The Gallows Act II is a 2019 American supernatural horror film written and directed by Chris Lofing and Travis Cluff. It stars Ema Horvath, Chris Milligan and Brittany Falardeau. It is the sequel to the 2015 found footage film The Gallows. However, unlike its predecessor, this film does not utilize the found footage filming technique.

It was released on October 25, 2019 in theaters, on demand and digital by Lionsgate. As with the first film, critical reception for The Gallows Act II has been predominantly negative.

Plot  
Teenage friends Victor, Lex, Scott, Nick, and Marcus record a video of them doing a variation of ‘The Charlie Charlie Challenge’ by having Victor read a passage from ‘The Gallows,’ the reportedly cursed play that killed high school actor Charlie Grimille. Paranormal activity seemingly plagues the basement. Later, Victor finds Marcus hanged outside with swing set chains. The supposedly supernatural serial killer The Hangman strangles Victor with another chain.

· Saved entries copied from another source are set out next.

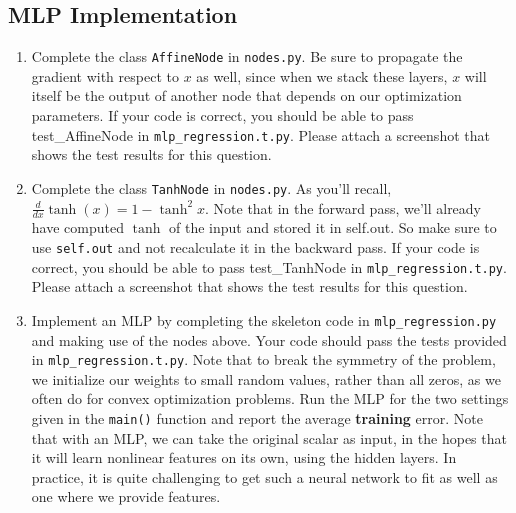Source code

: \documentclass{article}
\theoremstyle{plain}
\theoremstyle{definition}
\begin{document}
\subsection{MLP Implementation}
\begin{enumerate}
\setcounter{enumi}{\value{saveenum}}
\item Complete the class \texttt{AffineNode} in \texttt{nodes.py}. Be sure
to propagate the gradient with respect to $x$ as well, since when
we stack these layers, $x$ will itself be the output of another node
that depends on our optimization parameters. If your code is correct, you should be able to pass test\_AffineNode in \texttt{mlp\_regression.t.py}. Please attach a screenshot that shows the test results for this question. 

\item Complete the class \texttt{TanhNode} in \texttt{nodes.py}. As you'll
recall, $\frac{d}{dx}\tanh(x)=1-\tanh^{2}x$. Note that in the forward
pass, we'll already have computed $\tanh$ of the input and stored
it in self.out. So make sure to use \texttt{self.out} and not recalculate
it in the backward pass. If your code is correct, you should be able to pass test\_TanhNode in \texttt{mlp\_regression.t.py}. Please attach a screenshot that shows the test results for this question. 

\item Implement an MLP by completing the skeleton code in \texttt{mlp\_regression.py}
and making use of the nodes above. Your code should pass the tests
provided in \texttt{mlp\_regression.t.py}. Note that to break the symmetry of the problem, we initialize our weights to small random values, rather than all zeros, as we often do for convex optimization problems. Run the MLP for the two settings given in the \texttt{main()} function and report the average \textbf{training} error. Note that with an MLP, we can take the original scalar as input, in the hopes that it will learn nonlinear features on its own, using the hidden layers. In practice, it is quite challenging to get such a neural network to fit as well as one where we provide features.
\setcounter{saveenum}{\value{enumi}}
\end{enumerate}
\end{document}

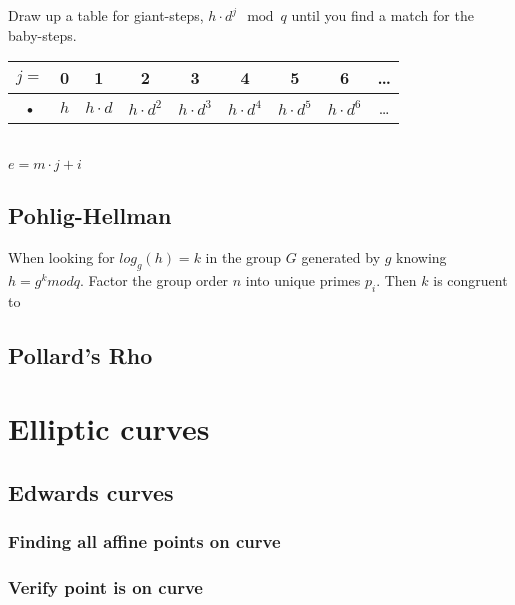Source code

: \documentclass{article}
\begin{document}
Draw up a table for giant-steps, $h \cdot d^j \mod q$ until you find a match for the baby-steps.\\
\begin{tabular}{|c|c|c|c|c|c|c|c|c|}
\hline
$j = $ & 0 & 1 & 2 & 3 & 4 & 5 & 6 & \ldots \\
\hline
• & $h$ & $h \cdot d$ & $h \cdot d^2$ & $h \cdot d^3$ & $h \cdot d^4$ & $h \cdot d^5$ & $h \cdot d^6$ & \ldots \\
\hline
\end{tabular} \\
$e = m \cdot j + i$

\subsection{Pohlig-Hellman}
When looking for $log_g(h) = k$ in the group $G$ generated by $g$ knowing $h = g^k mod q$.
Factor the group order $n$ into unique primes $p_i$.
Then $k$ is congruent to 


\subsection{Pollard's Rho}


\section{Elliptic curves}
\subsection{Edwards curves}
\subsubsection{Finding all affine points on curve}


\subsubsection{Verify point is on curve}
\end{document}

Aspiring actress Auna Rue moves in with her prop and dressmaker sister Lisa so she can attend Fellbrook High School, which has a prestigious drama program. On her first day, Auna embarrasses herself in front of Mr. Schlake’s class by poorly performing a monologue from ‘Return to Thayolund,’ a fantasy movie Auna has been obsessed with since childhood. Auna recovers somewhat when schoolmate Cade Parker takes a romantic interest in her.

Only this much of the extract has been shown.